I have done the eastern Sierra, all the way from the start near Mojave up through Lee Vining. It’s extremely interesting with lots of small stops along the way–practically desert ski towns in the summer, if that makes sense, like Lone Pine and the nice resort at Mammoth. It’s kinda funky, but hella interesting.

Well worth a look.

— Alan

When I was living in Columbus, OH and driving down to parts of Virginia, Tennessee, and North Carolina to do some outdoorsy things I truly enjoyed the Kentucky part of the drive. Sadly, I only went through Louisville on the interstate when I was going back to Texas to visit family.

The list of places I want to see seems grow ever larger every year. I love it.

If you like desert/arid landscapes, the eastern Sierras are pretty incredible. Seeing storms blow over the Sierras from the perspective of the White Mountains (the mountain range that parallels the Sierras on the east) at sunset with only the desolate, flat Owen’s Valley in between has been an image that has stuck in my mind for more than a decade now.

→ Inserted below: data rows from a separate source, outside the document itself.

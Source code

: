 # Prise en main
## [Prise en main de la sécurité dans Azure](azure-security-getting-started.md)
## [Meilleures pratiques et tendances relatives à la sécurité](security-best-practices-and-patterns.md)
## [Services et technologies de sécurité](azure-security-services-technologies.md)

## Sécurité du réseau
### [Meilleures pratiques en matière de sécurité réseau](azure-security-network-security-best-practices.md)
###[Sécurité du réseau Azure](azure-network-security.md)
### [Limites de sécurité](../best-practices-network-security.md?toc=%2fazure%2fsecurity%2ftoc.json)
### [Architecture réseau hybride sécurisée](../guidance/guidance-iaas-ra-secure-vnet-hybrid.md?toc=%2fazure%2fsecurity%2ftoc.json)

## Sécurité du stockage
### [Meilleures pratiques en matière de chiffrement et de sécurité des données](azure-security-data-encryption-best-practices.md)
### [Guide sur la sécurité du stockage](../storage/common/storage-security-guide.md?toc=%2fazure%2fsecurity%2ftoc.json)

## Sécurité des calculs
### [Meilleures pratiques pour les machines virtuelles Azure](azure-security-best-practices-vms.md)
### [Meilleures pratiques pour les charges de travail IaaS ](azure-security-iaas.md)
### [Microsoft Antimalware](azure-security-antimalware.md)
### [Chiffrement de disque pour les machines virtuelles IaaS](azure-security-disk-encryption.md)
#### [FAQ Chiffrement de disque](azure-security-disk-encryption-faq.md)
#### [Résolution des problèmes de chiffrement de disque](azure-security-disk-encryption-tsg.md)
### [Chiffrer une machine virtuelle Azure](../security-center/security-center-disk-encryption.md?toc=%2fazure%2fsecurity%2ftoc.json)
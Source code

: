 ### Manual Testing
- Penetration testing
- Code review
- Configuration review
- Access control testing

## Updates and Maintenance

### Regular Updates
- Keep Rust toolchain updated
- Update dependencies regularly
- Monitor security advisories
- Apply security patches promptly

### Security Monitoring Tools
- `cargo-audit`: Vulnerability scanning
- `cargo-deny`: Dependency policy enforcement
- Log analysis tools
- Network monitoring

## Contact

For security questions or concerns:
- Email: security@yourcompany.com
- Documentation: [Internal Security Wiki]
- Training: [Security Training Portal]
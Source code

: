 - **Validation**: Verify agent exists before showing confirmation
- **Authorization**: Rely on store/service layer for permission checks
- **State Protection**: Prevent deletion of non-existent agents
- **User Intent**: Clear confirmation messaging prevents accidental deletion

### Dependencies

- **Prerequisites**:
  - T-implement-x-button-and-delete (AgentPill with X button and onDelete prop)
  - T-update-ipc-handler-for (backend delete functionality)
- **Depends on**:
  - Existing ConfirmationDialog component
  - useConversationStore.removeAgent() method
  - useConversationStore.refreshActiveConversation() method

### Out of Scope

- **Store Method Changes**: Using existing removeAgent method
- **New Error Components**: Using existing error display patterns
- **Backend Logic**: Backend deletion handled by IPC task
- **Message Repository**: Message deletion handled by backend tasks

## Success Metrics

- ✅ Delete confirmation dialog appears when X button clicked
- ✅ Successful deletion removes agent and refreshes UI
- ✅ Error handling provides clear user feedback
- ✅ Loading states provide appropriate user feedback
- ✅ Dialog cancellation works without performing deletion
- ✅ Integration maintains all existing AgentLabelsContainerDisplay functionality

I grew up in LA, and we always did Mammoth in both summer and winter, although I haven’t been back in, wow, almost a decade now. Summer for hiking, fishing, golf, winter for skiing. As the guide mentions, the surrounding areas like Devil’s Postpile and Mono Lake are pretty cool too. I really love the scrub desert out there, and think it’s beautiful, although I can understand why some people disagree.

I always liked some of the shitty little towns on the drive up. Bishop, the last town before the mountain starts is a cool place, and home to a pretty fantastic photographer, and still has a showroom of his work.

It’s kind of amazing and depressing to see towns like Lancaster from basically empty desert to the suburban sprawl it is now. We had some really cool audio tours that narrated the history of the whole drive from the city limits. Unfortunately, they’re a) on cassette and b) clocked for 55 mph, so they’re useless now.

As I recall, Mammoth has continually threatened to expand into a major resort town, like Tahoe, but (besides the resistance from some of the old timers) because it’s surrounded by national parks, there’s a hard cap on how large it can grow.

Good. I hope it never does. Still a favorite haunt when I’m in Luhvuhl for Oaks and Derby. If David Lynch ever made a movie about early 1960’s street thugs, Freddie’s would be the bar they’d be hanging out at.

True, though in reality it’s Trump’s out in Hike’s Point. Do not go to Trump’s, there is nothing to see there but old bookies and their crews.